During Real Madrid’s game against Liverpool this Tuesday in the Champions League quarterfinals, Mass Rodriguez, the titular goalkeeper of the white club’s women’s team, tweeted an image of her with another of Marco Asensio, who had just scored the second goal for Madrid. Both appeared in the photographs clutching the shirt angrily, claiming the shield. “Same passion,” the 21-year-old Canarian goalkeeper wrote in the message, who is having a formidable season in which he has won the call of Jorge Vilda, the Spanish coach. After receiving dozens of macho comments in response, Misa chose to delete the tweet. This Wednesday, the world of sports has come out to support him. The Balearic forward himself wrote in his networks: “Same passion. Let nothing and no one prevent you from saying what you think ”.
The response against the macho comments has been unanimous and global. The messages of support have come from all over the planet: from England (Tottenham) to South America (Racing Club, River, Boca Juniors, Independiente, São Paulo, Grêmio, Flamengo, Colo-Colo, etc.), North America ( Cruz Azul, Tigres, Monterrey, Atlas), Portugal (Benfica) or Germany (Eintracht de Frankfurt, Wolfsburg). In Spain, the majority of football clubs – also the men’s and women’s teams – have tweeted in defense of equality: Valencia, Levante, Huesca, Espanyol, Las Palmas, Leganés, Osasuna, Real Sociedad, Elche, etc.
Barça, for example, has put a photo of Leo Messi and Mariona Caldentey with the phrase “same passion” and two photographs in which both appear while celebrating a goal in the same way: with their arms raised and the index fingers of the hands towards the sky.
Madrid players Vinicius, Fede Valverde, Carvajal, Casemiro, Marcelo, Varane and Lucas Vázquez have also written in their networks to support Misa, who this week is focused on the Spanish team for the friendly matches against the Netherlands (9 April) and Mexico (13). After tweeting the photo with Asensio —the Spaniard celebrating Tuesday’s goal against Liverpool, she celebrating the victory against Atlético last March—, the goalkeeper received messages such as “as much passion as desire to embed it”, “same sexual orientation”, “ that one wants to stop two balls at the same time ”or“ that someone tell her that she is not going to catch it ”.

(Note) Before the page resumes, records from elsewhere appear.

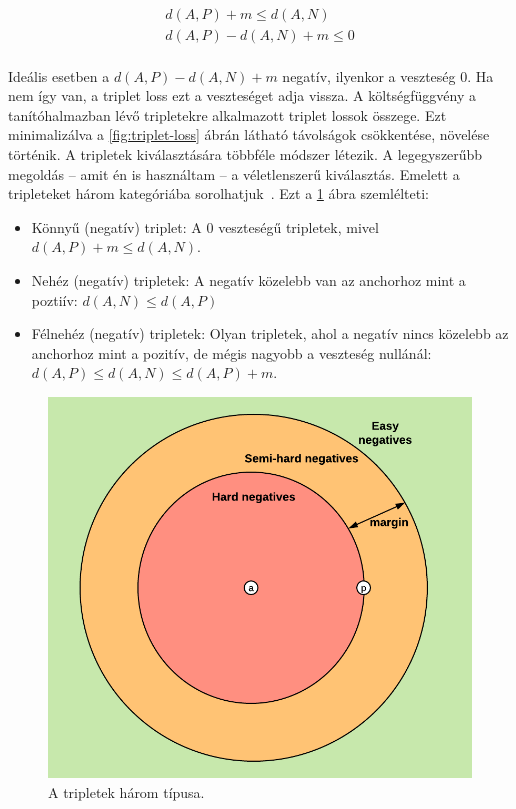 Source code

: \begin{equation}\label{eq:5}
\begin{aligned}
d(A, P) + m \le d(A, N) \\
d(A, P) - d(A, N) + m \le 0
\end{aligned}
\end{equation}
\ \\
Ideális esetben a $d(A, P) - d(A, N) + m$ negatív, ilyenkor a veszteség 0. Ha nem így van, a triplet loss ezt a veszteséget adja vissza. A költségfüggvény a tanítóhalmazban lévő tripletekre alkalmazott triplet lossok összege. Ezt minimalizálva a \ref{fig:triplet-loss} ábrán látható távolságok csökkentése, növelése történik.
\newline
\newline
A tripletek kiválasztására többféle módszer létezik. A legegyszerűbb megoldás
-- amit én is használtam -- a véletlenszerű kiválasztás. Emelett a tripleteket három kategóriába sorolhatjuk~\cite{triplet_semi_hard}\cite{triplet_github}. Ezt a \ref{fig:triplet-type} ábra szemlélteti:
\begin{itemize}
	\item Könnyű (negatív) triplet: A 0 veszteségű tripletek, mivel $d(A, P) + m \le d(A, N)$.
	\item Nehéz (negatív) tripletek: A negatív közelebb van az anchorhoz mint a poztiív: $d(A, N) \le d(A, P)$
	\item Félnehéz (negatív) tripletek: Olyan tripletek, ahol a negatív nincs közelebb az anchorhoz mint a pozitív, de mégis nagyobb a veszteség nullánál: $d(A, P) \le d(A, N) \le d(A, P) + m$.
\end{itemize}

\begin{figure}[!ht]
	\centering
	\includegraphics[width=120mm, keepaspectratio]{figures/triplet_type.png}
	\caption{A tripletek három típusa.}
	\label{fig:triplet-type}
\end{figure}

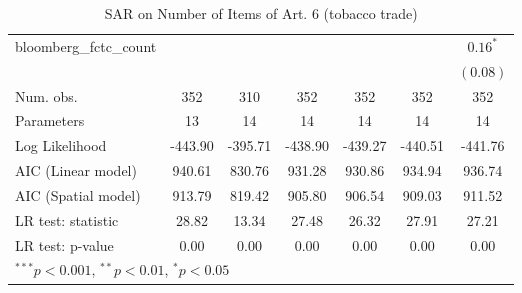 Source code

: \begin{table}[!h]
\begin{center}
\begin{tabular}{l c c c c c c }
bloomberg\_fctc\_count  &              &              &              &              &              & $0.16^{*}$   \\
                        &              &              &              &              &              & $(0.08)$     \\
\midrule
Num. obs.               & 352          & 310          & 352          & 352          & 352          & 352          \\
Parameters              & 13           & 14           & 14           & 14           & 14           & 14           \\
Log Likelihood          & -443.90      & -395.71      & -438.90      & -439.27      & -440.51      & -441.76      \\
AIC (Linear model)      & 940.61       & 830.76       & 931.28       & 930.86       & 934.94       & 936.74       \\
AIC (Spatial model)     & 913.79       & 819.42       & 905.80       & 906.54       & 909.03       & 911.52       \\
LR test: statistic      & 28.82        & 13.34        & 27.48        & 26.32        & 27.91        & 27.21        \\
LR test: p-value        & 0.00         & 0.00         & 0.00         & 0.00         & 0.00         & 0.00         \\
\bottomrule
\multicolumn{7}{l}{\scriptsize{$^{***}p<0.001$, $^{**}p<0.01$, $^*p<0.05$}}
\end{tabular}
\caption{SAR on Number of Items of Art. 6 (tobacco trade)}
\label{table:coefficients}
\end{center}
\end{table}
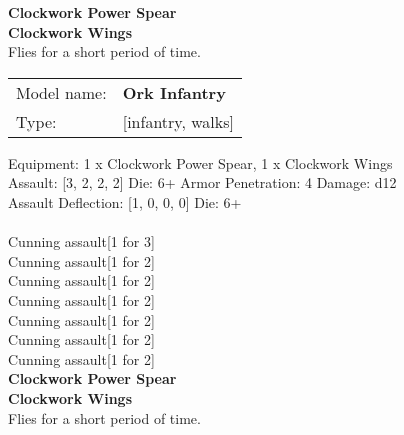 {\bf Clockwork Power Spear } \\






{\bf Clockwork Wings } \\

Flies for a short period of time.\\ 





 



\begin{tabular}{ll}
Model name: & {\bf Ork Infantry } \\
Type: & [infantry, walks] \\
\end{tabular}

Equipment: 1 x Clockwork Power Spear, 1 x Clockwork Wings \\

Assault: [3, 2, 2, 2] Die: 6+ Armor Penetration: 4 Damage: d12 \\
Assault Deflection: [1, 0, 0, 0] Die: 6+\\
\\ 
Cunning assault[1 for 3]\\ 
Cunning assault[1 for 2]\\ 
Cunning assault[1 for 2]\\ 
Cunning assault[1 for 2]\\ 
Cunning assault[1 for 2]\\ 
Cunning assault[1 for 2]\\ 
Cunning assault[1 for 2]\\ 
 



{\bf Clockwork Power Spear } \\






{\bf Clockwork Wings } \\

Flies for a short period of time.\\ 





 















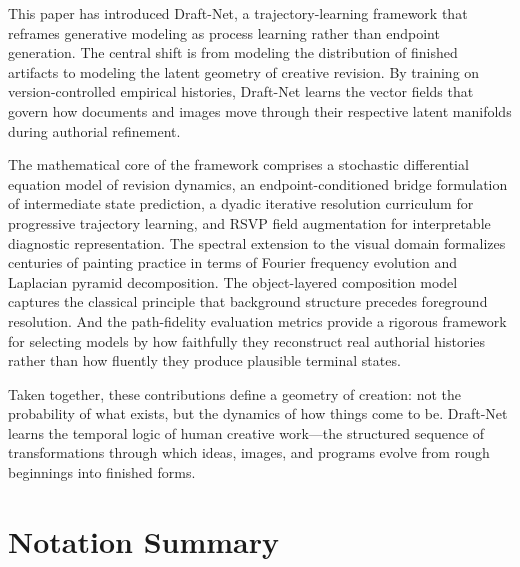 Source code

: \documentclass[12pt,a4paper]{article}
\theoremstyle{draftthm}
\begin{document}
This paper has introduced Draft-Net, a trajectory-learning framework that reframes generative modeling as process learning rather than endpoint generation. The central shift is from modeling the distribution of finished artifacts to modeling the latent geometry of creative revision. By training on version-controlled empirical histories, Draft-Net learns the vector fields that govern how documents and images move through their respective latent manifolds during authorial refinement.

The mathematical core of the framework comprises a stochastic differential equation model of revision dynamics, an endpoint-conditioned bridge formulation of intermediate state prediction, a dyadic iterative resolution curriculum for progressive trajectory learning, and RSVP field augmentation for interpretable diagnostic representation. The spectral extension to the visual domain formalizes centuries of painting practice in terms of Fourier frequency evolution and Laplacian pyramid decomposition. The object-layered composition model captures the classical principle that background structure precedes foreground resolution. And the path-fidelity evaluation metrics provide a rigorous framework for selecting models by how faithfully they reconstruct real authorial histories rather than how fluently they produce plausible terminal states.

Taken together, these contributions define a geometry of creation: not the probability of what exists, but the dynamics of how things come to be. Draft-Net learns the temporal logic of human creative work---the structured sequence of transformations through which ideas, images, and programs evolve from rough beginnings into finished forms.

\appendix
\section{Notation Summary}
\end{document}
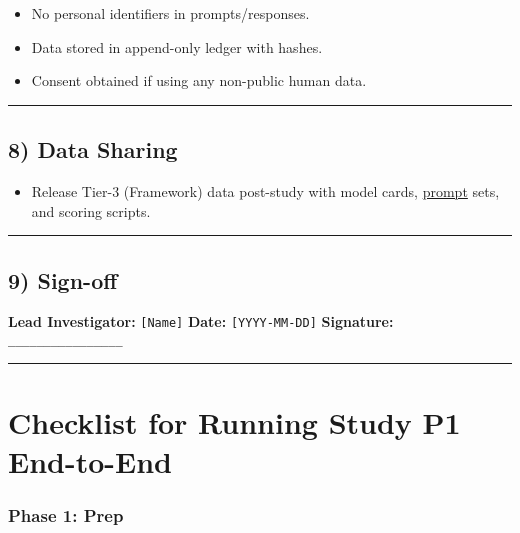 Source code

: \documentclass{article}
\begin{document}
\begin{itemize}
\item
  No personal identifiers in prompts/responses.
\item
  Data stored in append-only ledger with hashes.
\item
  Consent obtained if using any non-public human data.
\end{itemize}

\begin{center}\rule{0.5\linewidth}{0.5pt}\end{center}

\subsection*{8) Data Sharing}\label{data-sharing}

\begin{itemize}
\tightlist
\item
  Release Tier-3 (Framework) data post-study with model cards, \hyperlink{gloss:prompt}{prompt} sets, and scoring scripts.
\end{itemize}

\begin{center}\rule{0.5\linewidth}{0.5pt}\end{center}

\subsection*{9) Sign-off}\label{sign-off}

\textbf{Lead Investigator:} \texttt{{[}Name{]}} \textbf{Date:} \texttt{{[}YYYY-MM-DD{]}} \textbf{Signature:} \texttt{\_\_\_\_\_\_\_\_\_\_\_\_\_\_\_\_}

\begin{center}\rule{0.5\linewidth}{0.5pt}\end{center}

\section*{Checklist for Running Study P1 End-to-End}\label{checklist-for-running-study-p1-end-to-end}

\subsubsection*{Phase 1: Prep}\label{phase-1-prep}
\end{document}

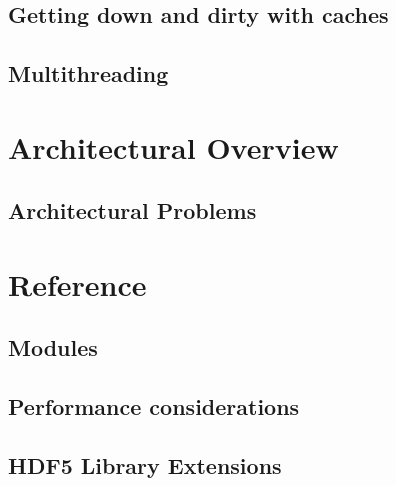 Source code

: \documentclass[letterpaper,hyper]{HDF}
\begin{document}
\section{Getting down and dirty with caches}\label{sec:tour6}


%

\section{Multithreading}\label{sec:tour8}


\chapter{Architectural Overview}\label{chap:arch}

\section{Architectural Problems}\label{sec:problems}


\chapter{Reference}\label{part:reference}


\section{Modules}


\section{Performance considerations}


\section{HDF5 Library Extensions}


\end{document}
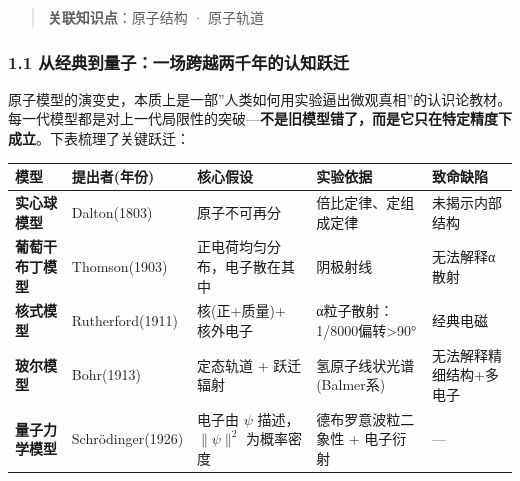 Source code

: \documentclass[a4paper,11pt]{ctexart}
\newcounter{none}
\newcommand{\箭}{\ensuremath{\rightarrow}}
\newcommand{\左箭}{\ensuremath{\leftarrow}}
\newcommand{\上箭}{\ensuremath{\uparrow}}
\newcommand{\下箭}{\ensuremath{\downarrow}}
\newcommand{\衡}{\ensuremath{\rightleftharpoons}}
\newcommand{\双箭}{\ensuremath{\leftrightarrow}}
\newcommand{\约等于}{\ensuremath{\approx}}
\newcommand{\小于等于}{\ensuremath{\leq}}
\newcommand{\大于等于}{\ensuremath{\geq}}
\newcommand{\不等于}{\ensuremath{\neq}}
\newcommand{\西格马}{\ensuremath{\sigma}}
\newcommand{\派}{\ensuremath{\pi}}
\begin{document}
\begin{quote}
\textbf{关联知识点}：原子结构 · 原子轨道
\end{quote}

\subsubsection{1.1 从经典到量子：一场跨越两千年的认知跃迁}\label{ux4eceux7ecfux5178ux5230ux91cfux5b50ux4e00ux573aux8de8ux8d8aux4e24ux5343ux5e74ux7684ux8ba4ux77e5ux8dc3ux8fc1}

原子模型的演变史，本质上是一部''人类如何用实验逼出微观真相''的认识论教材。每一代模型都是对上一代局限性的突破---\textbf{不是旧模型错了，而是它只在特定精度下成立}。下表梳理了关键跃迁：

{\def\LTcaptype{none} %
\begin{longtable}[]{@{}
  >{\raggedright\arraybackslash}p{}
  >{\raggedright\arraybackslash}p{}
  >{\raggedright\arraybackslash}p{}
  >{\raggedright\arraybackslash}p{}
  >{\raggedright\arraybackslash}p{}@{}}
\toprule\noalign{}
\begin{minipage}[b]{\linewidth}\raggedright
模型
\end{minipage} & \begin{minipage}[b]{\linewidth}\raggedright
提出者(年份)
\end{minipage} & \begin{minipage}[b]{\linewidth}\raggedright
核心假设
\end{minipage} & \begin{minipage}[b]{\linewidth}\raggedright
实验依据
\end{minipage} & \begin{minipage}[b]{\linewidth}\raggedright
致命缺陷
\end{minipage} \\
\midrule\noalign{}
\endhead
\bottomrule\noalign{}
\endlastfoot
\textbf{实心球模型} & Dalton(1803) & 原子不可再分 & 倍比定律、定组成定律 & 未揭示内部结构 \\
\textbf{葡萄干布丁模型} & Thomson(1903) & 正电荷均匀分布，电子散在其中 & 阴极射线 & 无法解释α散射 \\
\textbf{核式模型} & Rutherford(1911) & 核(正+质量)+ 核外电子 & α粒子散射：1/8000偏转\textgreater90° & 经典电磁 \\
\textbf{玻尔模型} & Bohr(1913) & 定态轨道 + 跃迁辐射 & 氢原子线状光谱(Balmer系) & 无法解释精细结构+多电子 \\
\textbf{量子力学模型} & Schrödinger(1926) & 电子由 \(\psi\) 描述，\(\|\psi\|^2\) 为概率密度 & 德布罗意波粒二象性 + 电子衍射 & --- \\
\end{longtable}
}
\end{document}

Other footballers, such as Amparito Delgado, Noelia Ramos and Isabella Echeverri (Sevilla), Marta Unzue (Athletic), Noelia Bermúdez (Deportivo) or Mai Garde (Osasuna), have written on their networks to show their support for the Canarian goalkeeper. Also the coach of Barça, Lluís Cortès, and that of Levante, María Pry, and footballers such as Pedro Porro, who was in the last call for Luis Enrique, or Sevilla midfielder Óliver Torres. So have the Spanish Basketball Federation – and the paddle tennis federation – and several players, including the Rudy brothers – a player for Madrid and the national team – and Marta Fernández – a former international player. “Same passion # ConPasiónComoMisa”, both have written in a message with photos of themselves.
Machismo has been a scourge on women’s football since women started kicking the ball. In Spain, the federation itself turned its back on it at the beginning of the 70s, in the last years of the Franco regime, when it refused to accept this specialty in its bosom and did not recognize the first Spanish team of players. This sport, which has grown enormously in recent years – between 2010 and 2020 the number of federative cards multiplied by more than two – has always had to carry that stigma despite all the progress made: only six years ago The national team finally played its first World Cup and in 2020 the clubs, the federation and the unions signed the first collective agreement in the history of women’s football for a European league.